That's the whole pattern. It is much closer to "central mutable cell with snapshot semantics and a typed observer" than to Redux.

Findings by criterion

1. Threading & ownership — Partial

Pass: state mutation is correctly serialized. The reducer runs inside lock (_lock) (AppStateStore.cs:45-52); concurrent writers cannot tear the snapshot. _current is published under the lock and read under the lock (AppStateStore.cs:26-29).

Fail point — subscriber dispatch is not serialized. Two threads T1 and T2 both calling Update produce two state transitions s0 → s1 (by T1) and s1 → s2 (by T2), but after each thread releases the lock it enters an unsynchronized dispatch phase:

csharp
// AppStateStore.cs:58-65
StateChanged?.Invoke(next);
ISubscription[] snapshot;
lock (_lock) snapshot = _subscribers.ToArray();
foreach (var sub in snapshot)
    sub.OnStateChanged(next);

If T2's foreach interleaves with T1's, a subscriber S receives OnStateChanged(s2) before OnStateChanged(s1) — i.e. the projection it sees regresses. Inside Subscription<T>.OnStateChanged (AppStateStore.cs:129-139), _last is read and written without any lock, so the change-detection check _comparer.Equals(_last, next) races against another thread executing the same path.

Why this hasn't bitten yet: in practice, the main writers (WorkflowService — 32 Update calls — and the three BackgroundService pipelines) tend to write sequentially within their own contexts, and the UI subscribers all marshal to the UI thread via _dispatcher.Invoke, which re-serializes everything on the UI thread before any state-derived work runs. So the race is masked at the UI boundary. But: any non-UI subscriber would observe it, and any future subscriber-driven side effect (e.g. SEMI E10 reporting, audit log emission) would be exposed.

Recommendation: make the dispatch phase part of the locked section, or use a per-store dispatch queue that serializes notifications. The current cost (subscriber callbacks under lock) is bounded by the SLICE-2.4 invocation rate (1.12 callbacks per Update on average), so the lock-hold extension is small.

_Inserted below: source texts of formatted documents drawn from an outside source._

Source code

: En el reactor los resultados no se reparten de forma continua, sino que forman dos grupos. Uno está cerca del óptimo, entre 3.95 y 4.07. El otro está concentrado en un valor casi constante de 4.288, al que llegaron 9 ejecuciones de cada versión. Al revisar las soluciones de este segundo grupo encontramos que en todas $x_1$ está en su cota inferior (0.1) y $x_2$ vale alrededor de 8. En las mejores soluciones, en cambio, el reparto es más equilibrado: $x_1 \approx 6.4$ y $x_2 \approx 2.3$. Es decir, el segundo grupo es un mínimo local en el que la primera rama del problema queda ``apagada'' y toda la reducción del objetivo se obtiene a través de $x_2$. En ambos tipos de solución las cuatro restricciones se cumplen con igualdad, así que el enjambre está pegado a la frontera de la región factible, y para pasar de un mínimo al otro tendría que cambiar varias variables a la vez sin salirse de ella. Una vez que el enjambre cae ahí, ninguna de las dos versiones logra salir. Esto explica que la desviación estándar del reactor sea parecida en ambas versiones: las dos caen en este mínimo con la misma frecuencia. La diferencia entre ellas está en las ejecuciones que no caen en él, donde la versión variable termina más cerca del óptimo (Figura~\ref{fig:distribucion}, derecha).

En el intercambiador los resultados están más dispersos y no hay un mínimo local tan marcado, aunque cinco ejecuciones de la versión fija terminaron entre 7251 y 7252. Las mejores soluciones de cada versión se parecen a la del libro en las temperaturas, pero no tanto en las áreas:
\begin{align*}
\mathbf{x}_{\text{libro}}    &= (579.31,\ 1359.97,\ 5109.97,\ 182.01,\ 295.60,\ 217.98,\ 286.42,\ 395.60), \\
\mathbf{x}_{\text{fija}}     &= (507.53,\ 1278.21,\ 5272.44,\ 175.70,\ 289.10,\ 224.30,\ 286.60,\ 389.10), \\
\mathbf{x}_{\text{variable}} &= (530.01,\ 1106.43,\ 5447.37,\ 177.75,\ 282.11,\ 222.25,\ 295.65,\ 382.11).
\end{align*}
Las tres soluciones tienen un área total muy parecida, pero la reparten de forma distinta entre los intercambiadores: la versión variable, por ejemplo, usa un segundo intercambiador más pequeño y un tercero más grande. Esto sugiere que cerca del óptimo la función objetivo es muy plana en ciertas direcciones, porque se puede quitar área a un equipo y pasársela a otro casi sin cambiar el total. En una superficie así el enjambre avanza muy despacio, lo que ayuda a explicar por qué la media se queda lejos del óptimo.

Bonus observation: System.Threading.Lock is non-reentrant. A reducer that triggers Update (transitively, e.g. by calling _logger.LogWarning which routes through DiagnosticsTimelineSinkDiagnosticsTimelineSink.cs:42) would deadlock. The design relies on the discipline "don't log Warning-or-above from inside a reducer," but nothing enforces it. Worth a comment at the Update method explicitly forbidding it, or a recursion guard on the calling thread.

2. Backpressure & bounded memory — Pass (by accident)

Producers (SimulatedTagSource, SimulatedCamera, SimulatedEncoderSource) sit behind bounded Channel<T> with DropOldest policy (TagStreamPipelineService.cs:14-19, FramePipelineService.cs:14-19). When the consumer (the pipeline service that calls _store.Update) falls behind, the producer drops at the channel boundary — never at the store. So unbounded queueing into the store is structurally prevented.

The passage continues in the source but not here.